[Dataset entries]
_____

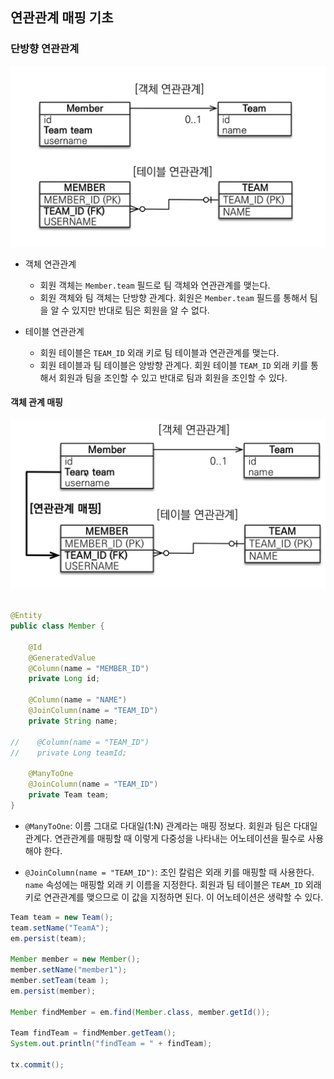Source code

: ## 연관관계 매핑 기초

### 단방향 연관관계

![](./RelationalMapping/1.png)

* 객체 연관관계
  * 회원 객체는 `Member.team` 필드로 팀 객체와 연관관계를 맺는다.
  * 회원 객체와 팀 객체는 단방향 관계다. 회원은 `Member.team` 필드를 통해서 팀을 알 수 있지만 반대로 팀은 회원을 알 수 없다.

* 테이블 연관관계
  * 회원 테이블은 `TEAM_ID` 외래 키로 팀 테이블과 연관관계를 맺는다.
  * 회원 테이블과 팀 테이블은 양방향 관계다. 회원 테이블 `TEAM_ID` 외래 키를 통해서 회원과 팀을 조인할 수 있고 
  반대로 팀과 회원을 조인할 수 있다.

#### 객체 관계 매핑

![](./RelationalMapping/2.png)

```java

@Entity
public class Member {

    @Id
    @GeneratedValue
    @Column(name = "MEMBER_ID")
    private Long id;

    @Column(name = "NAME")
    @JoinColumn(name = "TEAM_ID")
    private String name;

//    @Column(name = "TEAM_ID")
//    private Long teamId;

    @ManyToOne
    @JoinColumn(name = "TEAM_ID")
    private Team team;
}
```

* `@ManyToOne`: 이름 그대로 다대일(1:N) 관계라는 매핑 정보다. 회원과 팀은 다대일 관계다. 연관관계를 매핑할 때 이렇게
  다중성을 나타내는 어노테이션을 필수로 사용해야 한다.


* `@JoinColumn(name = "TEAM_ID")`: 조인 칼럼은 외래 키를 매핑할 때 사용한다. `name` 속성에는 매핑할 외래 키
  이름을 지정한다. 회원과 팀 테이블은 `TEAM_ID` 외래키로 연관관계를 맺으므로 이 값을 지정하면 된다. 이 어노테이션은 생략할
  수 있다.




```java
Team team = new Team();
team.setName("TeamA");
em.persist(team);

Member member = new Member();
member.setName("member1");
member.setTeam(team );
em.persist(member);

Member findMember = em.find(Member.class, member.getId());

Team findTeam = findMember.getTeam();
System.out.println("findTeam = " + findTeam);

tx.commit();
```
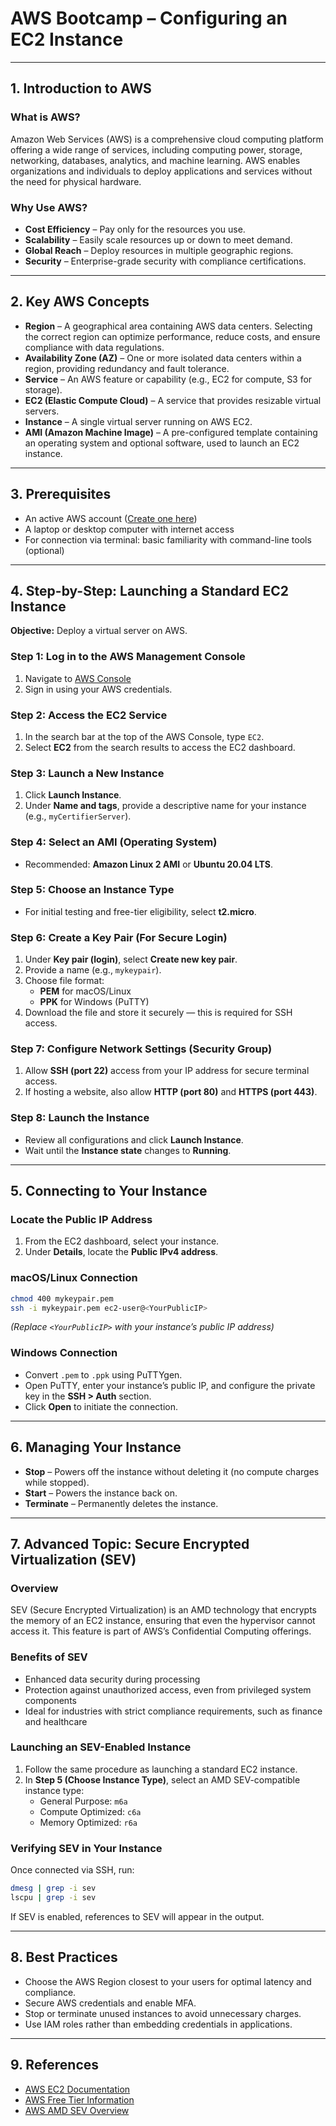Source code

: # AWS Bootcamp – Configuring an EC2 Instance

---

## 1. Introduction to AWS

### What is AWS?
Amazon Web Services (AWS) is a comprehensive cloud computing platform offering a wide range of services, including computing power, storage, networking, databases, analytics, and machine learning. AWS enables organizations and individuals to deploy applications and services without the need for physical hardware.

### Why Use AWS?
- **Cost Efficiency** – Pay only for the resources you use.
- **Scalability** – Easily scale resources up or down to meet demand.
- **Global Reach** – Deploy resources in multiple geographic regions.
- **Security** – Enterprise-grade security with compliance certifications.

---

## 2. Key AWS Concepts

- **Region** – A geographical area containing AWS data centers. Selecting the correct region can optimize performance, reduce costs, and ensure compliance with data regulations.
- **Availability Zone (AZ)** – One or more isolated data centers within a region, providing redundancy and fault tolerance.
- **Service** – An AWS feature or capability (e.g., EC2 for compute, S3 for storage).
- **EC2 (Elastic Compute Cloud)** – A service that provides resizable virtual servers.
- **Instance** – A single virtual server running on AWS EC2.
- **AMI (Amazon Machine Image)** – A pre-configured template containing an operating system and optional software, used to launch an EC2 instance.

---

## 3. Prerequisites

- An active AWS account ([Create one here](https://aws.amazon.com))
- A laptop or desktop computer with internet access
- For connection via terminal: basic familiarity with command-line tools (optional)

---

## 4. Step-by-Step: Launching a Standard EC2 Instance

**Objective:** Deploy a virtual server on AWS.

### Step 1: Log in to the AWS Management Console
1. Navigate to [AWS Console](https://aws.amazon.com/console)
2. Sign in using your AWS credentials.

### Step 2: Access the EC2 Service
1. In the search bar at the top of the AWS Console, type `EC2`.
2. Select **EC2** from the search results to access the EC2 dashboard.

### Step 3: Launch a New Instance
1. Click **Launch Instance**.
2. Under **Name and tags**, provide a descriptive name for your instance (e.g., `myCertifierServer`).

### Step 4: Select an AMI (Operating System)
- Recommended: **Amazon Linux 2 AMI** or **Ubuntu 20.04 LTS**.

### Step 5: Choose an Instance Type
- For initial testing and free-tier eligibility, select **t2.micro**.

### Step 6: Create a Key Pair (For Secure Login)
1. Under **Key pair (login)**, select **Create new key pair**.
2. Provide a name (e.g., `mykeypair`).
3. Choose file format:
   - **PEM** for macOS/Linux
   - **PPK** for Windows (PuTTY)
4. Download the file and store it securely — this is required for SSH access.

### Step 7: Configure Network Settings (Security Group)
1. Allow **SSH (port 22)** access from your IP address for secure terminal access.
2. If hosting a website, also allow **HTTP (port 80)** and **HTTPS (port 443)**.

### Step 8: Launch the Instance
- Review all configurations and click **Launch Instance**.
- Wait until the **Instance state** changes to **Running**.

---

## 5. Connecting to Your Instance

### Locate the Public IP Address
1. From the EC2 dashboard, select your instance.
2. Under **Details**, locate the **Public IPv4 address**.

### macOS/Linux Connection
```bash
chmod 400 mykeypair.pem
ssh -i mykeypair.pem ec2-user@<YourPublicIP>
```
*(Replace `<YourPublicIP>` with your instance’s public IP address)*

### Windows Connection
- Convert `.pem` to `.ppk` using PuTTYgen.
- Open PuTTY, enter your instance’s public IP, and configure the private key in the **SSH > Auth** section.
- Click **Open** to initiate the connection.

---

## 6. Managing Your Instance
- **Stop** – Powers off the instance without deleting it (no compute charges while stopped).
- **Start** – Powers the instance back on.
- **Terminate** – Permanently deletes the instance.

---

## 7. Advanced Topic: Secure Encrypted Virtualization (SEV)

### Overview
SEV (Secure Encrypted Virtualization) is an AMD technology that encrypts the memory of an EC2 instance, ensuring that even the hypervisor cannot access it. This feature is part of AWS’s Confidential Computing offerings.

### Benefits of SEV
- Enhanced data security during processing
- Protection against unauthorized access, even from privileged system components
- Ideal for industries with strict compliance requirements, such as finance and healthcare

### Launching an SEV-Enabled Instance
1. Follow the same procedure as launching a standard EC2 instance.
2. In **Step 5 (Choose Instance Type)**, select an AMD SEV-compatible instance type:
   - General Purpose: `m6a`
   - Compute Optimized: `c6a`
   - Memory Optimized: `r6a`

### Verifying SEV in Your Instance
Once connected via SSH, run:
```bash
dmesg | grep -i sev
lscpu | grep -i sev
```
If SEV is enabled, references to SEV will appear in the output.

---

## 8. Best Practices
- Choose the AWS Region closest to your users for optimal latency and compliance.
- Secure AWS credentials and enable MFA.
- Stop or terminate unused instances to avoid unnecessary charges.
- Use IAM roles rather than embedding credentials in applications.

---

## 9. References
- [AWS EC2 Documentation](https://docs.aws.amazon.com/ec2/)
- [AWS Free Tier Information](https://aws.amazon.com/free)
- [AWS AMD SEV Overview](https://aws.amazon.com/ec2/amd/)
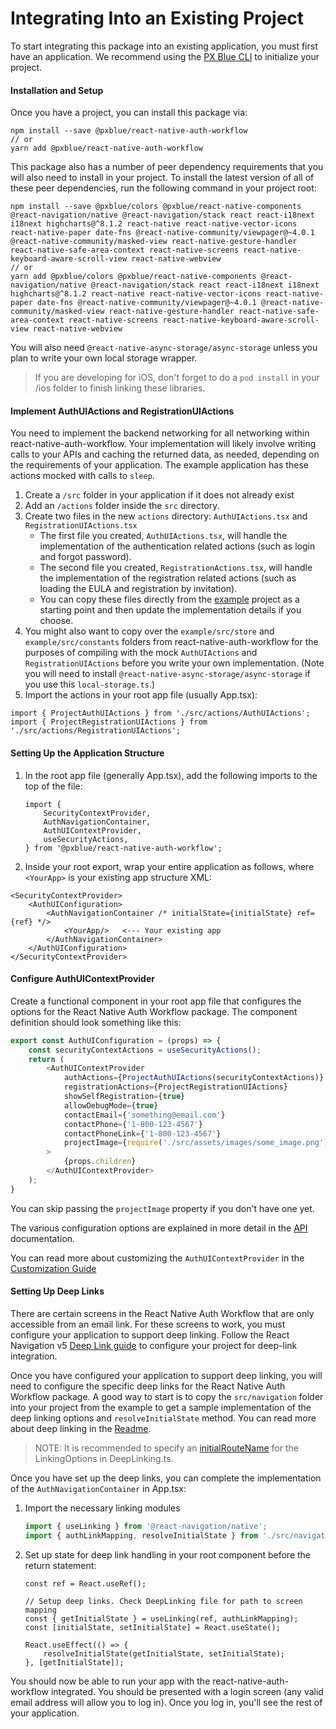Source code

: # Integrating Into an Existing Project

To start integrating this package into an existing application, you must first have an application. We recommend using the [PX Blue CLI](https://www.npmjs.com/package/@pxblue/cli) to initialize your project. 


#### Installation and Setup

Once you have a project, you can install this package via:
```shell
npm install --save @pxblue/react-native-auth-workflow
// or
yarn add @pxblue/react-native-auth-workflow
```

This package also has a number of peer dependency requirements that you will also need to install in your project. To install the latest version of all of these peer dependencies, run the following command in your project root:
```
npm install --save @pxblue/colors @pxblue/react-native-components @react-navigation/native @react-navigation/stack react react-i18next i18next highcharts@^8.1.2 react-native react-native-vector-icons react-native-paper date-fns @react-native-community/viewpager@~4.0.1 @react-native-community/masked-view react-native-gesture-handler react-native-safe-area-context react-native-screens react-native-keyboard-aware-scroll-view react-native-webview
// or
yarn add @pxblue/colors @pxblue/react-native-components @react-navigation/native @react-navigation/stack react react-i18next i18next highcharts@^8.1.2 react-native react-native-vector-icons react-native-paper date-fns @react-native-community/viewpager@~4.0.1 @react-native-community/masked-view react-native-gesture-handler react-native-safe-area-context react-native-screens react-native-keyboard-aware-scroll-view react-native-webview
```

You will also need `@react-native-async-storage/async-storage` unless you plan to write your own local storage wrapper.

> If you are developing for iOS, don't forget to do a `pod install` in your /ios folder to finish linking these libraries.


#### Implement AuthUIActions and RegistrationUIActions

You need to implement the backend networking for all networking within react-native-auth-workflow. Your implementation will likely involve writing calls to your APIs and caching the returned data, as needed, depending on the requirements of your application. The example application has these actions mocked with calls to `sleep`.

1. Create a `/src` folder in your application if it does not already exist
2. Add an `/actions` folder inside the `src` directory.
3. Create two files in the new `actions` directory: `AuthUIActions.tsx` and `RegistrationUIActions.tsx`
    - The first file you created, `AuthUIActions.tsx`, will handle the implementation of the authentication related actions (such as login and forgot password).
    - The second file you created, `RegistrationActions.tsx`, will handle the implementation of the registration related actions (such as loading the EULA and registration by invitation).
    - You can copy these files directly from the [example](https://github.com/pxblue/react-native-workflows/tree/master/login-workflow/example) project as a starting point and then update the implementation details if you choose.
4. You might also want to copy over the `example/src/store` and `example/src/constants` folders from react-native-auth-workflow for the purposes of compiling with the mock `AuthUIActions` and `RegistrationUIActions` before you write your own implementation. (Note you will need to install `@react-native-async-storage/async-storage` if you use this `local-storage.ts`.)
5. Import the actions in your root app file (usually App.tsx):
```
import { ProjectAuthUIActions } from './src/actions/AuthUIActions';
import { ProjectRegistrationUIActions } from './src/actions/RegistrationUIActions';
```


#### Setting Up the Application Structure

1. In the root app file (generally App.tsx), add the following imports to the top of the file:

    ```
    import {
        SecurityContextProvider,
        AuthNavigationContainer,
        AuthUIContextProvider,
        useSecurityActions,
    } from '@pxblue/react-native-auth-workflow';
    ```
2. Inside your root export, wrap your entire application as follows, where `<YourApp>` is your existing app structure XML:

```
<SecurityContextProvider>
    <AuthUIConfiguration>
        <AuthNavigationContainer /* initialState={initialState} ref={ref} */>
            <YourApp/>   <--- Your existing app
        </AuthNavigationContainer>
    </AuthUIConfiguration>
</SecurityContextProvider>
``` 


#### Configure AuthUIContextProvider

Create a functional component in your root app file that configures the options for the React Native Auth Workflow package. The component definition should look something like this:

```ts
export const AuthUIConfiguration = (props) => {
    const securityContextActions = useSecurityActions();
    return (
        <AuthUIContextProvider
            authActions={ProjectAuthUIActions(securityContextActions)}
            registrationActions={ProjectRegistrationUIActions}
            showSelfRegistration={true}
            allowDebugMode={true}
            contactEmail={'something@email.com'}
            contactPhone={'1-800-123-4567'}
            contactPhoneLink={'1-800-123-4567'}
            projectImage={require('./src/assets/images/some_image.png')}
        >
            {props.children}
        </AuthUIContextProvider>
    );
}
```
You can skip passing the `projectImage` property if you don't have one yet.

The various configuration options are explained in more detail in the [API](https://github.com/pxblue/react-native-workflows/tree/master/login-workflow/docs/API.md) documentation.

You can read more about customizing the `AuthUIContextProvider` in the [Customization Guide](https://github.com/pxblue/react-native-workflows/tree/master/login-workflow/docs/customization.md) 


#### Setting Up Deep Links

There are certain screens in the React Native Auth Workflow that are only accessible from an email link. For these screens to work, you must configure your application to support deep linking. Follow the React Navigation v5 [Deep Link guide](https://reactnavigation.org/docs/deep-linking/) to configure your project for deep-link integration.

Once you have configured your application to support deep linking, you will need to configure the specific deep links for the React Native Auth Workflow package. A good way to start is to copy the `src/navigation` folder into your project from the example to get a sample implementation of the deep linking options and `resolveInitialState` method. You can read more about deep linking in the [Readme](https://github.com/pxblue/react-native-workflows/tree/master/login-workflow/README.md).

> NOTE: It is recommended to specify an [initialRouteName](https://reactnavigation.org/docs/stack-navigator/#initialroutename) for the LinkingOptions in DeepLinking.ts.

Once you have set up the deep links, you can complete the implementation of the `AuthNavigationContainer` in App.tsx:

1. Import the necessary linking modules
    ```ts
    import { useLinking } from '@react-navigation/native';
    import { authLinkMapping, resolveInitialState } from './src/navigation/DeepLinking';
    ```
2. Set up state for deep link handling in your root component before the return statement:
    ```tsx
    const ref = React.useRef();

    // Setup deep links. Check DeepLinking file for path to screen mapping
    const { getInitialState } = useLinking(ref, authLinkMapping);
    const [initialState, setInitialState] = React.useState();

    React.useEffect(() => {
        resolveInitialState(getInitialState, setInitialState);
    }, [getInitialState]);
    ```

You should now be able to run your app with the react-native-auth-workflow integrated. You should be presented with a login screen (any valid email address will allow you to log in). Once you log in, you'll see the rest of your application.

_____

● TRY IT:
Check every line of the data, and copy the ones that contain "feature".

● OUTPUT:
- **Service** – An AWS feature or capability (e.g., EC2 for compute, S3 for storage).
SEV (Secure Encrypted Virtualization) is an AMD technology that encrypts the memory of an EC2 instance, ensuring that even the hypervisor cannot access it. This feature is part of AWS’s Confidential Computing offerings.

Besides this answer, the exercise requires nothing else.